Exercise goal: Your task is to copy each line of the records that includes the string "frac".

Material provided:
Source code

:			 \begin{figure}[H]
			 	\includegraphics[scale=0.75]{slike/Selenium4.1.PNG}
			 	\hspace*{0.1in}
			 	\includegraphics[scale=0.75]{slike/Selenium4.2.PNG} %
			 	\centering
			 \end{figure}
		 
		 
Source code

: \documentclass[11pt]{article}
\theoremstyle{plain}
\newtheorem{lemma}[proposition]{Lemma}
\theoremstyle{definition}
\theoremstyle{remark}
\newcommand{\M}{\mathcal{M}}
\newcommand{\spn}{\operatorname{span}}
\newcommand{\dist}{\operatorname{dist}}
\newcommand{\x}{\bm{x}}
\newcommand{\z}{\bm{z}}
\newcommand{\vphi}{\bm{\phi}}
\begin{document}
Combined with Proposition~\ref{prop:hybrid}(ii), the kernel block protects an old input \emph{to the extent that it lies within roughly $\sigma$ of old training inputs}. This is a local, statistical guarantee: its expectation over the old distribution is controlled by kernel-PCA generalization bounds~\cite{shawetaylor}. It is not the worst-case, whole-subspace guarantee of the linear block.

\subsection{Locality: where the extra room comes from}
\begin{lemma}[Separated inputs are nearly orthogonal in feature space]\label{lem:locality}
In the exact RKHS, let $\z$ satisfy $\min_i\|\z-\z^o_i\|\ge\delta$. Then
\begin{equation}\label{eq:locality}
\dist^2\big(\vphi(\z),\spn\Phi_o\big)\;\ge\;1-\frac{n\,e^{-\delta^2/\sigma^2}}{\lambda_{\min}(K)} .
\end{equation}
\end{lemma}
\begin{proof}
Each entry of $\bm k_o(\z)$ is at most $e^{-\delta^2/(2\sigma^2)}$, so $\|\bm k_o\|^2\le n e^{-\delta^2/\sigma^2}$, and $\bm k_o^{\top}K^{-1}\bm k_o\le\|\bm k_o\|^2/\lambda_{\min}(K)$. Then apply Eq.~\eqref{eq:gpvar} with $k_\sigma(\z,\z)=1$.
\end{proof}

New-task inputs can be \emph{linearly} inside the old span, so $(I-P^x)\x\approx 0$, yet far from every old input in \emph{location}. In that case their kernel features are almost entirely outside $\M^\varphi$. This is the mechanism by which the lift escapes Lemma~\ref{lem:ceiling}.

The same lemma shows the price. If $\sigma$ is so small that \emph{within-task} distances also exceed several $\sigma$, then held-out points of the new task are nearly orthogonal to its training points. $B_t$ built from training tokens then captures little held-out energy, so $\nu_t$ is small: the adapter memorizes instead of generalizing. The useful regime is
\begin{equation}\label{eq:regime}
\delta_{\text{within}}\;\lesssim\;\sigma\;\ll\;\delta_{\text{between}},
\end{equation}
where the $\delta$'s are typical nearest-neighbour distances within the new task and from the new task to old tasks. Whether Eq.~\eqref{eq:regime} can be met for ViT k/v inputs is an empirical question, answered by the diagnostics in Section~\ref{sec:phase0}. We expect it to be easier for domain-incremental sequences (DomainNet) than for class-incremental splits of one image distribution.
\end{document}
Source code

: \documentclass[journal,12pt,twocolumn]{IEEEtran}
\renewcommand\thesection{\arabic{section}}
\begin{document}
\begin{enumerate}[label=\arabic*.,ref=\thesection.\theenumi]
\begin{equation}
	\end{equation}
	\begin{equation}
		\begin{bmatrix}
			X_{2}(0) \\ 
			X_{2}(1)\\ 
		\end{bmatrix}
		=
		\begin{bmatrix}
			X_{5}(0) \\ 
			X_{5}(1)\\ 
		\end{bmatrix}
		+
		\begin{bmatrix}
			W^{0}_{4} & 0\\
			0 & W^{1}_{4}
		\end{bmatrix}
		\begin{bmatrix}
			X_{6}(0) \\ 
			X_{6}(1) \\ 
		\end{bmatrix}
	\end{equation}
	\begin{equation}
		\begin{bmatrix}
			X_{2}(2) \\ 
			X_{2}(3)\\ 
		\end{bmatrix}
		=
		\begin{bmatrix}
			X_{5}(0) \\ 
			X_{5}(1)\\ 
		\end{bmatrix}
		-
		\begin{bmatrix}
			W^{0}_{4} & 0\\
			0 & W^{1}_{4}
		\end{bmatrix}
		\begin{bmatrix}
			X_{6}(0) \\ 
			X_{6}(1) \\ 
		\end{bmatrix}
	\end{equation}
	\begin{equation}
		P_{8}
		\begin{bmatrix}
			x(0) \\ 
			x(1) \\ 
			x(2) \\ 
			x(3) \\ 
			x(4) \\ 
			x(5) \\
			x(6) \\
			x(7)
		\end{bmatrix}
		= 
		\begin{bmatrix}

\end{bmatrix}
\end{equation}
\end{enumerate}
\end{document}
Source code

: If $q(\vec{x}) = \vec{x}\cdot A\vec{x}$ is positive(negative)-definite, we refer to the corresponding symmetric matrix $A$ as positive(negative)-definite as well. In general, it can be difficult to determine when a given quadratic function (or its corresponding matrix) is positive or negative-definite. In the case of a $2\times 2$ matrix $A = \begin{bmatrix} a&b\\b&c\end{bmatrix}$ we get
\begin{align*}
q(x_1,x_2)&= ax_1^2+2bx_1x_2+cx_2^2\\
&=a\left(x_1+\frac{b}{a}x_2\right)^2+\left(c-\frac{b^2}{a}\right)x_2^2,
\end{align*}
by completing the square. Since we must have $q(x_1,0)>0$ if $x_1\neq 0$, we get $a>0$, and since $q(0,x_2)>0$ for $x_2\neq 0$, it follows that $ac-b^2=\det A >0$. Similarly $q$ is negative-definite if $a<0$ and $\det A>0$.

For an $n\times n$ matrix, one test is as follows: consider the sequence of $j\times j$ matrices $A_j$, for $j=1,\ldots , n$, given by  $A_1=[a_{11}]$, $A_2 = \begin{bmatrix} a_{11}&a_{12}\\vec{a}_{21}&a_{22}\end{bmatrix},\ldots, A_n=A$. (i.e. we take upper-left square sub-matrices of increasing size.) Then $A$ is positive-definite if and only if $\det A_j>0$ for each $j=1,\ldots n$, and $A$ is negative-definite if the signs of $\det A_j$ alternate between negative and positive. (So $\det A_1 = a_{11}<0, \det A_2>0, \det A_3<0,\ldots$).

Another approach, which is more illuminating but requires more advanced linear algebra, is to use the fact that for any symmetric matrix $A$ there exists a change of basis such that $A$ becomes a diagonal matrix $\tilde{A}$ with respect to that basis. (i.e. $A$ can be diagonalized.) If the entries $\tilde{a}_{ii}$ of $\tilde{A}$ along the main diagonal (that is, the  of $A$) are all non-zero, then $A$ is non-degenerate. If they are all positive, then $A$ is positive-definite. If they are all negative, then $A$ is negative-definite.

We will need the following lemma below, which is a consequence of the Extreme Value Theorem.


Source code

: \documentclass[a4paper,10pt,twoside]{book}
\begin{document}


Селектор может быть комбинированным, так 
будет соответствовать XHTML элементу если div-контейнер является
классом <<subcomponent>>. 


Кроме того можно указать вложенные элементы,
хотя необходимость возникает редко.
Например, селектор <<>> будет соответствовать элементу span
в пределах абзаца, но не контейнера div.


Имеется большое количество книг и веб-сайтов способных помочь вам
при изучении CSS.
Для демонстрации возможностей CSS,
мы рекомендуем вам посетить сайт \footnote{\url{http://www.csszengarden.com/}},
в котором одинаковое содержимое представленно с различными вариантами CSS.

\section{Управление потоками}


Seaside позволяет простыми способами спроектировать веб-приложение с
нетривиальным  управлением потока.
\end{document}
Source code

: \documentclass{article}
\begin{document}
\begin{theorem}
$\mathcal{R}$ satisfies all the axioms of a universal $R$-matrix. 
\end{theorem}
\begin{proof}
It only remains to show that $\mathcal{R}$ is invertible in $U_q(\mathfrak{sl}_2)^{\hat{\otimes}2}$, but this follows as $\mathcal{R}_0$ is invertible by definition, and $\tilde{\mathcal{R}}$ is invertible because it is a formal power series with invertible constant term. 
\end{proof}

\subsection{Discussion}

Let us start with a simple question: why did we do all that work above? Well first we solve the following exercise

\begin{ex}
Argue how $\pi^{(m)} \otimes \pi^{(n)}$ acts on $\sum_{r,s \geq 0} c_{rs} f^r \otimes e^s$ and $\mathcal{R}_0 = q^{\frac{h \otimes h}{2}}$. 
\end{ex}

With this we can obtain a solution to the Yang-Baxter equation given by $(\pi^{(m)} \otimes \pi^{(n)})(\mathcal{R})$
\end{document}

Exercise output:
\dist^2\big(\vphi(\z),\spn\Phi_o\big)\;\ge\;1-\frac{n\,e^{-\delta^2/\sigma^2}}{\lambda_{\min}(K)} .
&=a\left(x_1+\frac{b}{a}x_2\right)^2+\left(c-\frac{b^2}{a}\right)x_2^2,
Argue how $\pi^{(m)} \otimes \pi^{(n)}$ acts on $\sum_{r,s \geq 0} c_{rs} f^r \otimes e^s$ and $\mathcal{R}_0 = q^{\frac{h \otimes h}{2}}$. 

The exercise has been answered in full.